◆ **Exercise details**
Pictures excluded, please transcribe exactly the lines from the one with "A nameserver is" through the end of the records below, and nothing more.

Collection entries
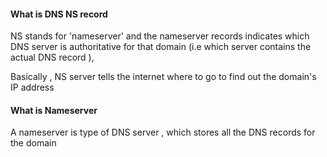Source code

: 



#### What is DNS NS record


NS stands for 'nameserver' and the nameserver records indicates which DNS server is authoritative for that domain (i.e which server contains the actual DNS record ),



Basically , NS server tells the internet where to go to find out the domain's IP address



#### What is Nameserver 


A nameserver is type of DNS server , which stores all the DNS records for the domain 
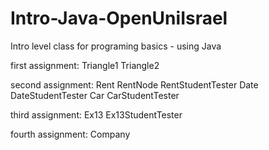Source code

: # Intro-Java-OpenUniIsrael
Intro level class for programing basics - using Java

first assignment:
Triangle1
Triangle2

second assignment:
Rent
RentNode
RentStudentTester
Date
DateStudentTester
Car
CarStudentTester

third assignment:
Ex13
Ex13StudentTester

fourth assignment:
Company
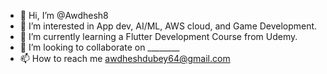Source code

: - 👋 Hi, I’m @Awdhesh8
- 👀 I’m interested in App dev, AI/ML, AWS cloud, and Game Development.
- 🌱 I’m currently learning a Flutter Development Course from Udemy.
- 💞️ I’m looking to collaborate on ________
- 📫 How to reach me awdheshdubey64@gmail.com

<!---
Awdhesh8/Awdhesh8 is a ✨ special ✨ repository because its `README.md` (this file) appears on your GitHub profile.
You can click the Preview link to take a look at your changes.
--->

◆ **Task result**
A nameserver is type of DNS server , which stores all the DNS records for the domain 
Source code

: # Intro-Java-OpenUniIsrael
Intro level class for programing basics - using Java

first assignment:
Triangle1
Triangle2

second assignment:
Rent
RentNode
RentStudentTester
Date
DateStudentTester
Car
CarStudentTester

third assignment:
Ex13
Ex13StudentTester

fourth assignment:
Company
Source code

: - 👋 Hi, I’m @Awdhesh8
- 👀 I’m interested in App dev, AI/ML, AWS cloud, and Game Development.
- 🌱 I’m currently learning a Flutter Development Course from Udemy.
- 💞️ I’m looking to collaborate on ________
- 📫 How to reach me awdheshdubey64@gmail.com

<!---
Awdhesh8/Awdhesh8 is a ✨ special ✨ repository because its `README.md` (this file) appears on your GitHub profile.
You can click the Preview link to take a look at your changes.
--->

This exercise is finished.